En la mesa, un camarero
lo completaba con un caldo atómico, que circundaba el tubo como a una isla.
Era
muy bueno, aunque para no abochornar a la pobre gamba desnuda, la potencia del
sofrito, perfumado con piel de naranja, tendría que ser de menos megatones.
Lo
comí despacio, alternando con sorbos de Geum 2011, un tinto de peso pluma.
“Es una cocina de temporada con
pequeños toques creativos que respeta el producto”.
A los cocineros siempre les
agobia definirse: Benito no fue una excepción. Supe sacarle algunas cosas.
Que sus padres habían tenido Les Pruneres, restaurante de Mollet donde alimentaban a 150 personas por servicio (“somos de Teruel y mi madre bordaba el ternasco al horno”). Que en Gallecs el payés Raül le plantaba las verduras, los microvegetales y las legumbres, entre ellas, unes mongetes del ganxet de alta costura y que sirvió con jamón ibérico como aperitivo. Que a diario metía la nariz en la Boqueria y que con esa inspiración y cesta decidía el menú de 22 euros.

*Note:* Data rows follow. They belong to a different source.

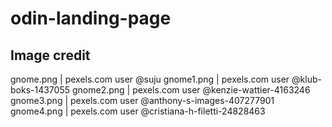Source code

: # odin-landing-page

## Image credit

gnome.png  | pexels.com user @suju
gnome1.png | pexels.com user @klub-boks-1437055
gnome2.png | pexels.com user @kenzie-wattier-4163246
gnome3.png | pexels.com user @anthony-s-images-407277901
gnome4.png | pexels.com user @cristiana-h-filetti-24828463
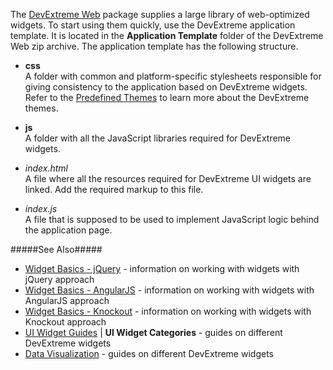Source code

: The [DevExtreme Web](/concepts/Common/07%20DevExtreme%20Packages/20%20DevExtreme%20Web.md '/Documentation/Guide/Common/DevExtreme_Packages/#DevExtreme_Web') package supplies a large library of web-optimized widgets. To start using them quickly, use the DevExtreme application template. It is located in the **Application Template** folder of the DevExtreme Web zip archive. The application template has the following structure.

- **css**  
A folder with common and platform-specific stylesheets responsible for giving consistency to the application based on DevExtreme widgets. Refer to the [Predefined Themes](/concepts/60%20Themes/10%20Predefined%20Themes '/Documentation/Guide/Themes/Predefined_Themes/') to learn more about the DevExtreme themes.

- **js**  
A folder with all the JavaScript libraries required for DevExtreme widgets.

- *index.html*  
A file where all the resources required for DevExtreme UI widgets are linked. Add the required markup to this file.

- *index.js*  
A file that is supposed to be used to implement JavaScript logic behind the application page.

#####See Also#####
- [Widget Basics - jQuery](/concepts/10%20UI%20Widgets/0%20Basics/10%20Widget%20Basics%20-%20jQuery '/Documentation/Guide/UI_Widgets/Basics/Widget_Basics_-_jQuery/') - information on working with widgets with jQuery approach
- [Widget Basics - AngularJS](/concepts/10%20UI%20Widgets/0%20Basics/20%20Widget%20Basics%20-%20AngularJS '/Documentation/Guide/UI_Widgets/Basics/Widget_Basics_-_AngularJS/') - information on working with widgets with AngularJS approach
- [Widget Basics - Knockout](/concepts/10%20UI%20Widgets/0%20Basics/25%20Widget%20Basics%20-%20Knockout '/Documentation/Guide/UI_Widgets/Basics/Widget_Basics_-_Knockout/') - information on working with widgets with Knockout approach
- [UI Widget Guides](/Documentation/Guide/#uiwidgets) | **UI Widget Categories** - guides on different DevExtreme widgets
- [Data Visualization](/Documentation/Guide/#datavisualization) - guides on different DevExtreme widgets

Desde una silla aterciopelada admiré los muros medievales sobre el que se levantaba el hotel. Al otro lado del cristal, la plaza de Sant Felip Neri, que habían heredado los turistas por las prisas de los barceloneses.
Me alegró encontrar a Chema Alpuente, ex
propietario de Libentia y segundo de sala, que dirigía Montse Balgefó.
Me encomendé a ambos, que me fueron
trayendo los platos tranquilos, sin estrés. Las virtudes de la plaza y su
silencio y contención tenían afinidad con lo comestible.
Jugosas navajas con
cítrico y alga codium. Lenguado con un caldito ligero de puerro y sobresaltado
con el ajo negro.
Lomo de cordero, colmenillas, cebollitas y puré de patata a
la mostaza (qué rico), emplatado a lo
Iranzo, distribuido en tres bocados.
Me excitó el granizado de cítricos y
me calmó el bavarois de Baileys.
Mi
mayor objeción fue a los espárragos con vinagreta de trufa de verano,
amenizados con dos polizones, el oro y el químico
aceite de trufa. El espárrago no necesitaba de esos supuestos lujos para brillar.
El canelón de arroz era el más
reciente pilar del Hotel Neri. Ni medieval ni gótico.
Una columna
contemporánea.
NERI
Hotel Neri
Sant Sever, 5
T: 93.304.06.55
Menús: 22, 37 y 60€.
Precio medio (aprox):
50€ (sin vino)
PICA-PICA
Atención: a la sal de
Kalanamak del aperitivo, que sabe a huevo frito.
Recomendable para: los
que se embelesan con los hoteles cucos.
Que huyan: los que se
sienten a disgusto en los ambientes refinados.